The takeover of the steel mill fits into a string of high-profile investments that raised China’s esteem across the Balkans. It, along with Russia, now outshines the European Union, at a fraction of the cost.

Four of the top five biggest investors in Serbia hail from the EU. Yet Serbs think China and Russia are in two of the top three spots, far ahead of Germany, according to a government survey. And with support for joining the EU on the wane, there’s growing concern of the organization losing its grip on parts of former Yugoslavia.

“All this has political consequences because it undermines the idea that the EU is the region’s best and only hope and, by extension, erodes popular consent for the painful reforms needed to qualify for EU entry,” said Timothy Less, an political risk analyst at Nova Europa, a think tank based in Cambridge, England.

Aspirant EU countries need to adopt strict rules and regulations as well as settle some political differences. Serbia’s targeted membership date has been pushed back to 2025 and, if it happens, it would be 12 years after Croatia and more than two decades after Slovenia, the only two former Yugoslav states in the bloc.

In the jostling for influence in the Balkans, perception trumps reality. The 28-nation EU calculates it accounted for 73 percent of all 2017 trade within the non-EU western Balkans, which includes Serbia, Bosnia-Herzegovina, Montenegro, Kosovo and the Republic of Macedonia, as well as Albania. China and Russia each had a share of about 5 percent.

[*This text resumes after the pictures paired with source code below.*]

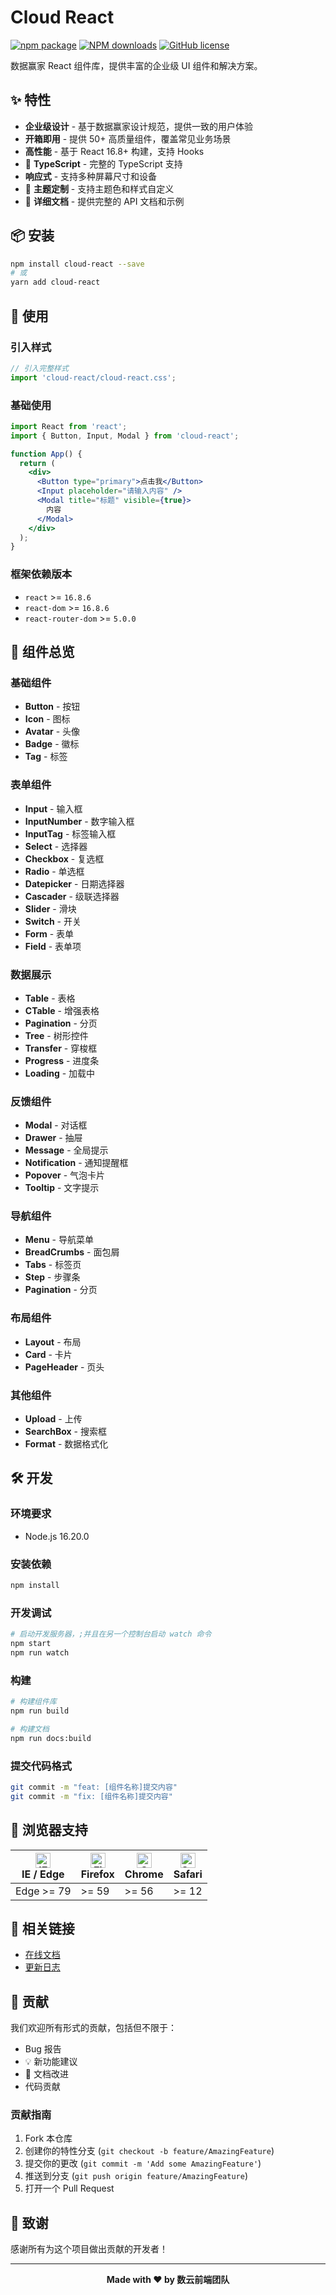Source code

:# Cloud React

[![npm package](https://img.shields.io/npm/v/cloud-react.svg?style=flat-square)](https://www.npmjs.org/package/cloud-react)
[![NPM downloads](https://img.shields.io/npm/dm/cloud-react.svg?style=flat-square)](https://npmjs.org/package/cloud-react)
[![GitHub license](https://img.shields.io/github/license/ShuyunFF2E/cloud-react.svg?style=flat-square)](https://github.com/ShuyunFF2E/cloud-react/blob/master/LICENSE)

数据赢家 React 组件库，提供丰富的企业级 UI 组件和解决方案。

## ✨ 特性

- **企业级设计** - 基于数据赢家设计规范，提供一致的用户体验
- **开箱即用** - 提供 50+ 高质量组件，覆盖常见业务场景
- **高性能** - 基于 React 16.8+ 构建，支持 Hooks
- 🎯 **TypeScript** - 完整的 TypeScript 支持
- **响应式** - 支持多种屏幕尺寸和设备
- 🎨 **主题定制** - 支持主题色和样式自定义
- 📖 **详细文档** - 提供完整的 API 文档和示例

## 📦 安装

```bash
npm install cloud-react --save
# 或
yarn add cloud-react
```

## 🔨 使用

### 引入样式

```js
// 引入完整样式
import 'cloud-react/cloud-react.css';
```

### 基础使用

```jsx
import React from 'react';
import { Button, Input, Modal } from 'cloud-react';

function App() {
  return (
    <div>
      <Button type="primary">点击我</Button>
      <Input placeholder="请输入内容" />
      <Modal title="标题" visible={true}>
        内容
      </Modal>
    </div>
  );
}
```

### 框架依赖版本

- `react` >= `16.8.6`
- `react-dom` >= `16.8.6`
- `react-router-dom` >= `5.0.0`

<!-- ### 按需加载

```jsx
// 按需引入组件
import Button from 'cloud-react/lib/button';
import 'cloud-react/lib/button/style';
``` -->

## 🎨 组件总览

### 基础组件

- **Button** - 按钮
- **Icon** - 图标
- **Avatar** - 头像
- **Badge** - 徽标
- **Tag** - 标签

### 表单组件

- **Input** - 输入框
- **InputNumber** - 数字输入框
- **InputTag** - 标签输入框
- **Select** - 选择器
- **Checkbox** - 复选框
- **Radio** - 单选框
- **Datepicker** - 日期选择器
- **Cascader** - 级联选择器
- **Slider** - 滑块
- **Switch** - 开关
- **Form** - 表单
- **Field** - 表单项

### 数据展示

- **Table** - 表格
- **CTable** - 增强表格
- **Pagination** - 分页
- **Tree** - 树形控件
- **Transfer** - 穿梭框
- **Progress** - 进度条
- **Loading** - 加载中

### 反馈组件

- **Modal** - 对话框
- **Drawer** - 抽屉
- **Message** - 全局提示
- **Notification** - 通知提醒框
- **Popover** - 气泡卡片
- **Tooltip** - 文字提示

### 导航组件

- **Menu** - 导航菜单
- **BreadCrumbs** - 面包屑
- **Tabs** - 标签页
- **Step** - 步骤条
- **Pagination** - 分页

### 布局组件

- **Layout** - 布局
- **Card** - 卡片
- **PageHeader** - 页头

### 其他组件

- **Upload** - 上传
- **SearchBox** - 搜索框
- **Format** - 数据格式化

## 🛠 开发

### 环境要求

- Node.js 16.20.0

### 安装依赖

```bash
npm install
```

### 开发调试

```bash
# 启动开发服务器，;并且在另一个控制台启动 watch 命令
npm start
npm run watch
```

### 构建

```bash
# 构建组件库
npm run build

# 构建文档
npm run docs:build
```

### 提交代码格式

```bash
git commit -m "feat: [组件名称]提交内容"
git commit -m "fix: [组件名称]提交内容"
```

## 🎯 浏览器支持

| [<img src="https://raw.githubusercontent.com/alrra/browser-logos/master/src/edge/edge_48x48.png" alt="IE / Edge" width="24px" height="24px" />](http://godban.github.io/browsers-support-badges/)</br>IE / Edge | [<img src="https://raw.githubusercontent.com/alrra/browser-logos/master/src/firefox/firefox_48x48.png" alt="Firefox" width="24px" height="24px" />](http://godban.github.io/browsers-support-badges/)</br>Firefox | [<img src="https://raw.githubusercontent.com/alrra/browser-logos/master/src/chrome/chrome_48x48.png" alt="Chrome" width="24px" height="24px" />](http://godban.github.io/browsers-support-badges/)</br>Chrome | [<img src="https://raw.githubusercontent.com/alrra/browser-logos/master/src/safari/safari_48x48.png" alt="Safari" width="24px" height="24px" />](http://godban.github.io/browsers-support-badges/)</br>Safari |
| --------------------------------------------------------------------------------------------------------------------------------------------------------------------------------------------------------------- | ----------------------------------------------------------------------------------------------------------------------------------------------------------------------------------------------------------------- | ------------------------------------------------------------------------------------------------------------------------------------------------------------------------------------------------------------- | ------------------------------------------------------------------------------------------------------------------------------------------------------------------------------------------------------------- |
| Edge >= 79                                                                                                                                                                                                      | >= 59                                                                                                                                                                                                             | >= 56                                                                                                                                                                                                         | >= 12                                                                                                                                                                                                         |

## 🔗 相关链接

- [在线文档](https://cloud-react.shuyun.com/v1/cloud-react/common/button)
- [更新日志](https://github.com/ShuyunFF2E/cloud-react/blob/v1-master/docs/log.md)

## 🤝 贡献

我们欢迎所有形式的贡献，包括但不限于：

- Bug 报告
- 💡 新功能建议
- 📝 文档改进
- 代码贡献

### 贡献指南

1. Fork 本仓库
2. 创建你的特性分支 (`git checkout -b feature/AmazingFeature`)
3. 提交你的更改 (`git commit -m 'Add some AmazingFeature'`)
4. 推送到分支 (`git push origin feature/AmazingFeature`)
5. 打开一个 Pull Request

## 🤝 致谢

感谢所有为这个项目做出贡献的开发者！

---

<div align="center">
  <strong>Made with ❤️ by 数云前端团队</strong>
</div>
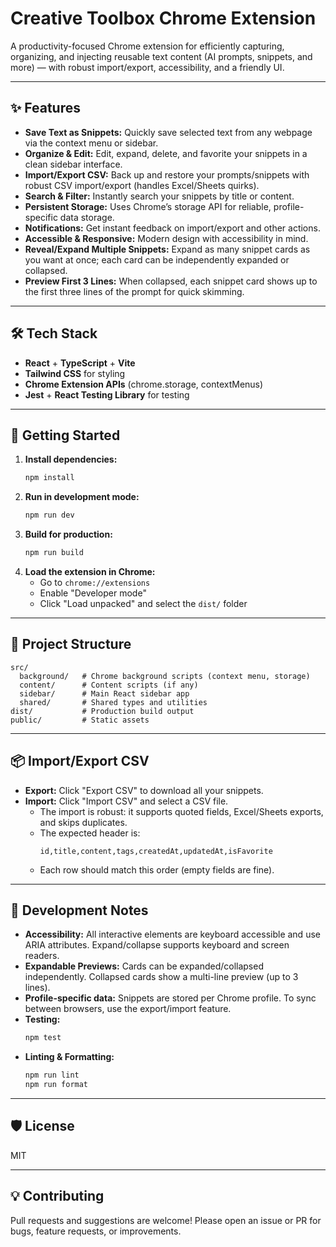 # Creative Toolbox Chrome Extension

A productivity-focused Chrome extension for efficiently capturing, organizing, and injecting reusable text content (AI prompts, snippets, and more) — with robust import/export, accessibility, and a friendly UI.

---

## ✨ Features

- **Save Text as Snippets:** Quickly save selected text from any webpage via the context menu or sidebar.
- **Organize & Edit:** Edit, expand, delete, and favorite your snippets in a clean sidebar interface.
- **Import/Export CSV:** Back up and restore your prompts/snippets with robust CSV import/export (handles Excel/Sheets quirks).
- **Search & Filter:** Instantly search your snippets by title or content.
- **Persistent Storage:** Uses Chrome’s storage API for reliable, profile-specific data storage.
- **Notifications:** Get instant feedback on import/export and other actions.
- **Accessible & Responsive:** Modern design with accessibility in mind.
- **Reveal/Expand Multiple Snippets:** Expand as many snippet cards as you want at once; each card can be independently expanded or collapsed.
- **Preview First 3 Lines:** When collapsed, each snippet card shows up to the first three lines of the prompt for quick skimming.

---

## 🛠 Tech Stack

- **React** + **TypeScript** + **Vite**
- **Tailwind CSS** for styling
- **Chrome Extension APIs** (chrome.storage, contextMenus)
- **Jest** + **React Testing Library** for testing

---

## 🚀 Getting Started

1. **Install dependencies:**
   ```sh
   npm install
   ```
2. **Run in development mode:**
   ```sh
   npm run dev
   ```
3. **Build for production:**
   ```sh
   npm run build
   ```
4. **Load the extension in Chrome:**
   - Go to `chrome://extensions`
   - Enable "Developer mode"
   - Click "Load unpacked" and select the `dist/` folder

---

## 📁 Project Structure

```
src/
  background/   # Chrome background scripts (context menu, storage)
  content/      # Content scripts (if any)
  sidebar/      # Main React sidebar app
  shared/       # Shared types and utilities
dist/           # Production build output
public/         # Static assets
```

---

## 📦 Import/Export CSV

- **Export:** Click "Export CSV" to download all your snippets.
- **Import:** Click "Import CSV" and select a CSV file.  
  - The import is robust: it supports quoted fields, Excel/Sheets exports, and skips duplicates.
  - The expected header is:  
    ```
    id,title,content,tags,createdAt,updatedAt,isFavorite
    ```
  - Each row should match this order (empty fields are fine).

---

## 📝 Development Notes

- **Accessibility:** All interactive elements are keyboard accessible and use ARIA attributes. Expand/collapse supports keyboard and screen readers.
- **Expandable Previews:** Cards can be expanded/collapsed independently. Collapsed cards show a multi-line preview (up to 3 lines).
- **Profile-specific data:** Snippets are stored per Chrome profile. To sync between browsers, use the export/import feature.
- **Testing:**  
  ```sh
  npm test
  ```
- **Linting & Formatting:**  
  ```sh
  npm run lint
  npm run format
  ```

---

## 🛡 License

MIT

---

## 💡 Contributing

Pull requests and suggestions are welcome! Please open an issue or PR for bugs, feature requests, or improvements.
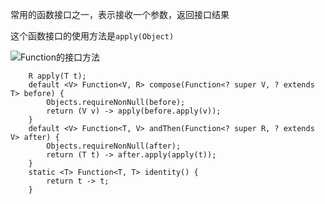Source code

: 常用的函数接口之一，表示接收一个参数，返回接口结果

这个函数接口的使用方法是`apply(Object)`

![Function的接口方法](http://cdn.mtmn.top/image-60349bfadd034c2a8f5defab26e03a59.png)

```
    R apply(T t);
    default <V> Function<V, R> compose(Function<? super V, ? extends T> before) {
        Objects.requireNonNull(before);
        return (V v) -> apply(before.apply(v));
    }
    default <V> Function<T, V> andThen(Function<? super R, ? extends V> after) {
        Objects.requireNonNull(after);
        return (T t) -> after.apply(apply(t));
    }
    static <T> Function<T, T> identity() {
        return t -> t;
    }

```

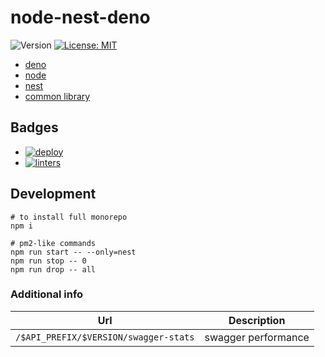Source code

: # node-nest-deno

![Version](https://img.shields.io/badge/version-1.0.0-blue.svg)
[![License: MIT](https://img.shields.io/badge/License-MIT-yellow.svg)](https://opensource.org/licenses/MIT)

- [deno](./application/packages/deno)
- [node](./application/packages/node)
- [nest](./application/packages/nest)
- [common library](./application/packages/common)

## Badges

- [![deploy](https://github.com/the-homeless-god/node-nest/actions/workflows/deploy.yml/badge.svg)](https://github.com/the-homeless-god/node-nest/actions/workflows/deploy.yml)
- [![linters](https://github.com/the-homeless-god/node-nest/actions/workflows/pull-request.yml/badge.svg)](https://github.com/the-homeless-god/node-nest/actions/workflows/pull-request.yml)

## Development

```shell
# to install full monorepo
npm i

# pm2-like commands
npm run start -- --only=nest
npm run stop -- 0
npm run drop -- all
```

### Additional info

| Url                                   | Description         |
| ------------------------------------- | ------------------- |
| `/$API_PREFIX/$VERSION/swagger-stats` | swagger performance |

China considers the region a key corridor into Europe, part of its so-called Belt and Road Initiative. Projects include a sea bridge in southern Croatia. Huawei Technologies Co. will upgrade the Serbian phone company, and is building a highway in Montenegro to connect Belgrade and the Adriatic.

Russia, which has ethnic and religious ties across region and especially in Serbia, is working on rail upgrades and has opened a “humanitarian center” in the city of Nis to provide aid.

“A positive attitude to China has been rising,” said Srdjan Bogosavljevic, the head of the IPSOS Strategic Marketing consultancy in Belgrade. “It’s reached a very high level probably because investments from China are presented or communicated as a gesture of good will. Only the attitude toward Russia is even better.”

On an official level, nothing has changed. Serbian authorities including President Aleksandar Vucic have maintained they plan to join the EU, though the independence of Kosovo, a former Serbian province, remains a rough spot in negotiations.

Montenegro and the Republic of Macedonia, which is in the process of settling a dispute with Greece over its name, are also in the pipeline to join.

European lawmakers see the competition between global power centers breaking along lines of interest. While the EU is focusing on the rule of law, aid and business development, the U.S. has put a premium on security, Russia on energy and foreign policy and China on infrastructure and markets, according to the latest report.

“Each partner has its own specific interest and comparative advantage,” the European Parliament, the bloc’s legislature, said in a study published in November that Serbia “is in an unstable equilibrium.”

As a result of Vucic’s balancing act and willingness to “entertain all comers,” the country’s leaders would probably accept a turn in public opinion against the EU, it said.

Still, a policy U-turn would be expensive and risky, according to Steven Blockmans at the Center for European Policy Studies in Brussels. The EU’s technocratic approach “is devoid of political clout, which is needed in an increasingly politicized region,” he said.

The EU’s ambassador to Serbia, Sem Fabrizi, acknowledged a weakness in connecting with the people, even as its money flows in to support projects from improving governance standards and the rule of law to supporting media freedom, civic society and education.

“We’re striving for better visibility, more visibility,” Fabrizi said in Belgrade. “That’s something we’re aware of, but I wouldn’t say that in the popularity contest we’re not in a good position. I see a positive trend, it’s an incremental one, we could do better, but it’s not that we’re losing, on the contrary.”

Back in Smederevo, where 1.8 million tons of Chinese steel will roll out of Hesteel’s smelters this year, China is helping pay the bills. Next door to Sljukic’s clothing store, Tanja Vujovic is finishing her shift at the dry cleaners. To her, there’s nothing out of the ordinary about global powers fighting for influence over the country.

“Everybody talks about Serbia’s balancing between east and west, between the EU and Russia, but why is that unusual?” she asked as she closed up shop. “It’s our destiny, it’s been like for centuries, since forever.”